Queen Mary Case Translation Programme

Arbitration Tribunal of Bulgarian Chamber of Commerce & Industry

Case No. 14/98 of 30 November 1998

Translation [*] by Bojidara Borisova [**]

SUMMARY

When the contract is valid but the contracting parties did not expressly or implicitly fix or make provision for determining the price, they are considered, in the absence of any indication to the contrary, to have impliedly made reference to the price generally charged at the time of the conclusion of the contract for such goods sold under comparable circumstances in the trade concerned.

CASE DECISION

In the course of continuing commercial relations between the parties they concluded a contract according to which the Respondent [seller] is obliged to sell to the Claimant [buyer] and the [buyer] to purchase full elements for the production of automobiles. In the annex to the contract, the parties agreed upon delivery of full elements for automobiles upon condition that the annex will be in effect after the coordination of their plans, the fulfillment of the technical conditions and the accomplishment of positive results from sample tests. The stipulated approximate price is in US dollars, which must be specified after the fulfillment of the coordination. For all other conditions, the contracting parties refer to the provisions of the initial contract.

In accordance with the annex, the [buyer] remitted to the [seller]'s bank account an advance payment in US dollars.

In all of the payment orders, the [buyer] pointed out that the payment is made in fulfillment of the contract; three of the payment orders mention the annex to the initial contract. It is also inscribed that the amounts are remitted in the general framework of an investment contract, which does not have a connection with the relations between the disputing parties, but settles stable production and cooperation between the [buyer] and a third party. The [buyer] remitted the advance payment for the deliveries in the framework of the above-mentioned cooperation. The [seller] accepted the advance payment without having any objections concerning the purpose of the payment orders.
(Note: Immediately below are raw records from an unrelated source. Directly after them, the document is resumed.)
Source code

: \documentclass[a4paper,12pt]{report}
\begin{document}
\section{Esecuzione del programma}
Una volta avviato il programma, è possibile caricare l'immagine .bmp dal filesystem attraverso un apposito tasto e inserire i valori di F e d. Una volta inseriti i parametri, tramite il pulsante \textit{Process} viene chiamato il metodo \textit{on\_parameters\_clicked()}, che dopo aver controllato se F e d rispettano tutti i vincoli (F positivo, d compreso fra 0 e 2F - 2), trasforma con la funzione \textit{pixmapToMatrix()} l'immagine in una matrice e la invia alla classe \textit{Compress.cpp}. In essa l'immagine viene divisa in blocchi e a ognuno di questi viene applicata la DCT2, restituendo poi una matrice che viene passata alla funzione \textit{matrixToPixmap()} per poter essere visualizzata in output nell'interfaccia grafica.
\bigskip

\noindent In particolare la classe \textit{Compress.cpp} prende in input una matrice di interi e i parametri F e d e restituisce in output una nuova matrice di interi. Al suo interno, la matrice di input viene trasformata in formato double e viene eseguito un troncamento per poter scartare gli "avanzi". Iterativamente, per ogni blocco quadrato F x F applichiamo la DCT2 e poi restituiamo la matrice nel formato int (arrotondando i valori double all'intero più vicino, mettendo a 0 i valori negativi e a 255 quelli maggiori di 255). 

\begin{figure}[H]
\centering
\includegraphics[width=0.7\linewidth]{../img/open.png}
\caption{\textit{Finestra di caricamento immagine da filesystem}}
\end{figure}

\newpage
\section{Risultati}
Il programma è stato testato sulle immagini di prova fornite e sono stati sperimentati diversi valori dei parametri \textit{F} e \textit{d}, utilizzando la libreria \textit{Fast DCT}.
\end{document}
Though in the course of the trial the [seller] alleged that, due to questionable bank transactions, the [buyer] did not make the advance payment according to the initial contract and its annex, but that [buyer] executed an obligation resulting from another relation between the same parties.

The Arbitral Tribunal does not accept the [seller]'s objections.

First, the objection is in controversy with the expressly stated purpose of the payment made by the [buyer] in the payment orders.

Second, the [seller] itself in fax-letter of 22 October 1996 sent to the [buyer], confirms that he had received a certain amount of money for the delivery of the goods in question. This was the exact amount that the [buyer] remitted with four of the five payment orders till that date.

Third, with fax-letter from 28 October 1996 the [buyer] informed the [seller] that he had remitted him another amount of money for the delivery of the goods in accordance with the annex. Once again, the [seller] did not objected to the written assertion of the [buyer] concerning the purpose of the advance payment.

Fourth, with fax-letter from 29 October 1996 the [buyer] again listed the amount and the date to each of the five advance payments for the delivery of the goods according to the annex. Once again, the [seller] did not object to the [buyer]'s assertions concerning the purpose of the advance payment. Indeed, the [seller] signed appendix N1 to the annex, which was already signed by the [buyer], and sent it back to [buyer]. Appendix N1 calls for entry in force of the annex from the date of the first advance payment, with the due date penalty calculated from the 90th calendar day of the respective advance payment.

Having considered the above, the Arbitral Tribunal accepted that the conclusion of appendix N1 caused a valid, non-conditional contractual relation for delivery and purchase of the trial goods. The stipulated way of payment is in advance. The [seller] has the alternative choice among three kinds of contractual products in the framework of the advance payment.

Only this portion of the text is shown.